可塑剤|プラスチック添加剤

2020年08月02日

ゴムタイムス社

1.概要
可塑剤は、ポリマー分子間に浸透してポリマーの分子間力を弱め、ポリマー分子鎖を動きやすくすることで粘度を低下させ成形加工性を改善したり、ポリマーのガラス転移点を低下し、ポリマーに柔軟性を与える。特に、ポリ塩化ビニルにおいては可塑剤の添加量により自由に柔軟性が制御され、多くの用途に適合させている。

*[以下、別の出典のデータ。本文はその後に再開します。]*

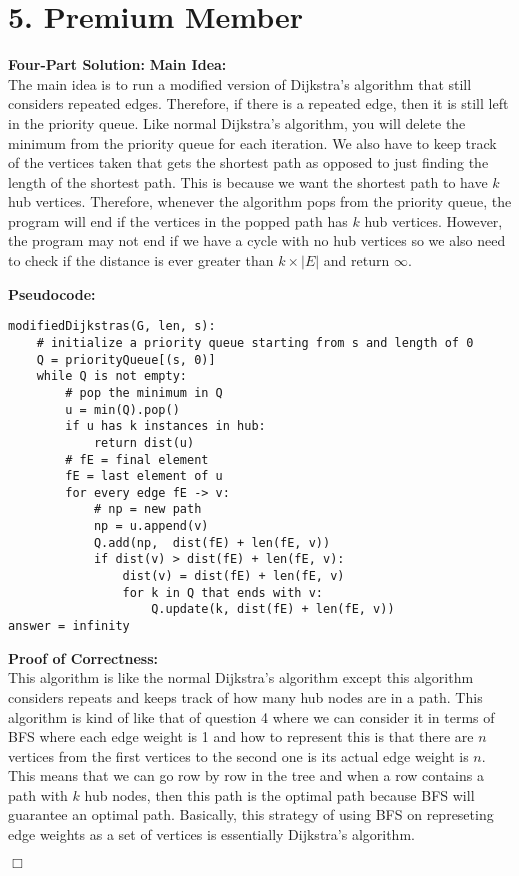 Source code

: \documentclass[11pt]{article}
\def\endproofmark{$\Box$}
\newenvironment{FourPartSolution}{\par{\bf Four-Part Solution:}}{\smallskip}
\newenvironment{mainIdea}{{\bf Main Idea:}}{\smallskip}
\newenvironment{pseudocode}{\par{\bf Pseudocode:}}{\smallskip}
\newenvironment{proofOfCorrectness}{\par{\bf Proof of Correctness:}}{\endproofmark\smallskip}
\begin{document}
\section*{5. Premium Member}
\begin{FourPartSolution}
\begin{mainIdea}
\\
The main idea is to run a modified version of Dijkstra's algorithm that still considers repeated edges. Therefore, if there is a repeated edge, then it is still left in the priority queue. Like normal Dijkstra's algorithm, you will delete the minimum from the priority queue for each iteration. We also have to keep track of the vertices taken that gets the shortest path as opposed to just finding the length of the shortest path. This is because we want the shortest path to have $k$ hub vertices. Therefore, whenever the algorithm pops from the priority queue, the program will end if the vertices in the popped path has $k$ hub vertices. However, the program may not end if we have a cycle with no hub vertices so we also need to check if the distance is ever greater than $k \times |E|$ and return $\infty$.
\end{mainIdea}
\\
\begin{pseudocode}
\begin{lstlisting}
modifiedDijkstras(G, len, s):
	# initialize a priority queue starting from s and length of 0
	Q = priorityQueue[(s, 0)]
	while Q is not empty:
		# pop the minimum in Q
		u = min(Q).pop()
		if u has k instances in hub:
			return dist(u)
		# fE = final element
		fE = last element of u
		for every edge fE -> v:
			# np = new path
			np = u.append(v)
			Q.add(np,  dist(fE) + len(fE, v))
			if dist(v) > dist(fE) + len(fE, v):
				dist(v) = dist(fE) + len(fE, v)
				for k in Q that ends with v:
					Q.update(k, dist(fE) + len(fE, v))
answer = infinity
\end{lstlisting}
\end{pseudocode}
\begin{proofOfCorrectness}
\\
This algorithm is like the normal Dijkstra's algorithm except this algorithm considers repeats and keeps track of how many hub nodes are in a path. This algorithm is kind of like that of question 4 where we can consider it in terms of BFS where each edge weight is 1 and how to represent this is that there are $n$ vertices from the first vertices to the second one is its actual edge weight is $n$. This means that we can go row by row in the tree and when a row contains a path with $k$ hub nodes, then this path is the optimal path because BFS will guarantee an optimal path. Basically, this strategy of using BFS on represeting edge weights as a set of vertices is essentially Dijkstra's algorithm.

\end{proofOfCorrectness}
\end{FourPartSolution}
\end{document}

可塑剤は多量に添加されるため、プラスチックとの相溶性が良いだけでなく、ブリードしないこと、揮発性が少ないこと、耐熱性に優れること、耐候性に優れることなど、多くの特性で一定レベル以上であることが必要で、それらを満足する種々の可塑剤が開発されている。

2.塩ビの可塑剤の代表例
●フタル酸エステル:ジオクチルフタレート(DOP)、ジブチルフタレート(DBP)で一次可塑剤として多くの軟質塩ビに配合されている。

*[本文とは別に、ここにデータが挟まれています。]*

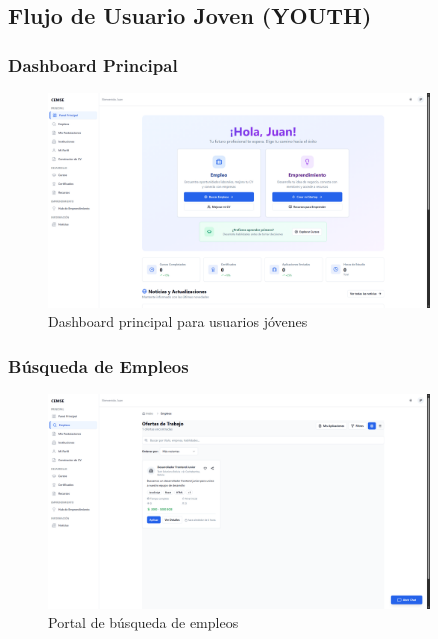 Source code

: \documentclass[12pt,a4paper]{article}
\begin{document}
\begin{enumerate}
\subsection{Flujo de Usuario Joven (YOUTH)}

\subsubsection{Dashboard Principal}
\begin{figure}[H]
    \centering
    \includegraphics[width=0.9\textwidth]{screenshots/youth/dashboard.png}
    \caption{Dashboard principal para usuarios jóvenes}
    \label{fig:youth-dashboard}
\end{figure}

\subsubsection{Búsqueda de Empleos}
\begin{figure}[H]
    \centering
    \includegraphics[width=0.9\textwidth]{screenshots/youth/jobs-search.png}
    \caption{Portal de búsqueda de empleos}
    \label{fig:youth-jobs}
\end{figure}


\end{enumerate}
\end{document}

●アジピン酸、セバシン酸エステル:ジオクチルアジペート(DOA)、ジオクチルセバケート(DOS)で耐寒性に優れる。
●塩素化パラフィン:パラフィンを40~70%塩素化したもので難燃性を付与する。相溶性、耐熱性、耐寒性に劣る。
●ポリエステル:二塩基酸(アジピン酸、セバシン酸、フタル酸など)とグリコール類(1,2-プロパンジオール、ブタンジオールなど)とのポリエステルで保留性良好、低揮発性、非移行性に優れるが、相溶性、耐寒性に劣る。

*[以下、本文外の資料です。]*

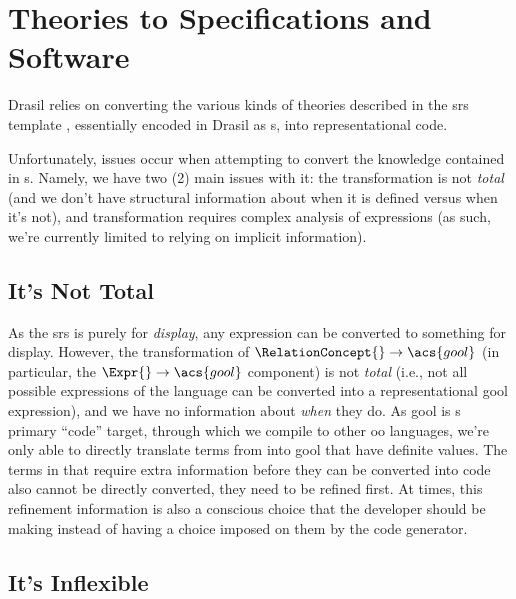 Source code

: \section{Theories to Specifications and Software}

Drasil relies on converting the various kinds of theories described in the
\acs{srs} template \cite{SmithAndLai2005}, essentially encoded in Drasil as
\RelationConcept{}s, into representational code.


Unfortunately, issues occur when attempting to convert the knowledge contained
in \RelationConcept{}s. Namely, we have two (2) main issues with it: the
transformation is not \textit{total} (and we don't have structural information
about when it is defined versus when it's not), and transformation requires
complex analysis of expressions (as such, we're currently limited to relying on
implicit information).

\subsection{It's Not Total}

As the \acs{srs} is purely for \textit{display}, any \Expr{} expression can be
converted to something for display. However, the transformation of
\(\RelationConcept{} \rightarrow \acs{gool}\) (in particular, the \(\Expr{}
\rightarrow \acs{gool}\) component) is not \textit{total} (i.e., not all
possible expressions of the \Expr{} language can be converted into a
representational \acs{gool} expression), and we have no information about
\textit{when} they do. As \acs{gool} is \Expr{}s primary ``code'' target,
through which we compile to other \acs{oo} languages, we're only able to
directly translate terms from \Expr{} into \acs{gool} that have definite values.
The terms in \Expr{} that require extra information before they can be converted
into code also cannot be directly converted, they need to be refined first. At
times, this refinement information is also a conscious choice that the developer
should be making instead of having a choice imposed on them by the code
generator.

\subsection{It's Inflexible}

●エポキシ化植物油:エポキシ化大豆油(ESBO)、エポキシ化アマニ油(ELSO)で安定剤としても働き、可塑剤兼安定剤として使用される。
●リン酸エステル:トリクレジルホスフェート(TCP)、トリフェニルホスフェート(TPP)で難燃性も付与すると同時に耐候性向上効果があり、農業用塩ビフィルムに使用される。
●トリメリット酸エステル:トリオクチルトリメリテート(TOTM)で耐熱性、耐揮発性、非移性に優れる。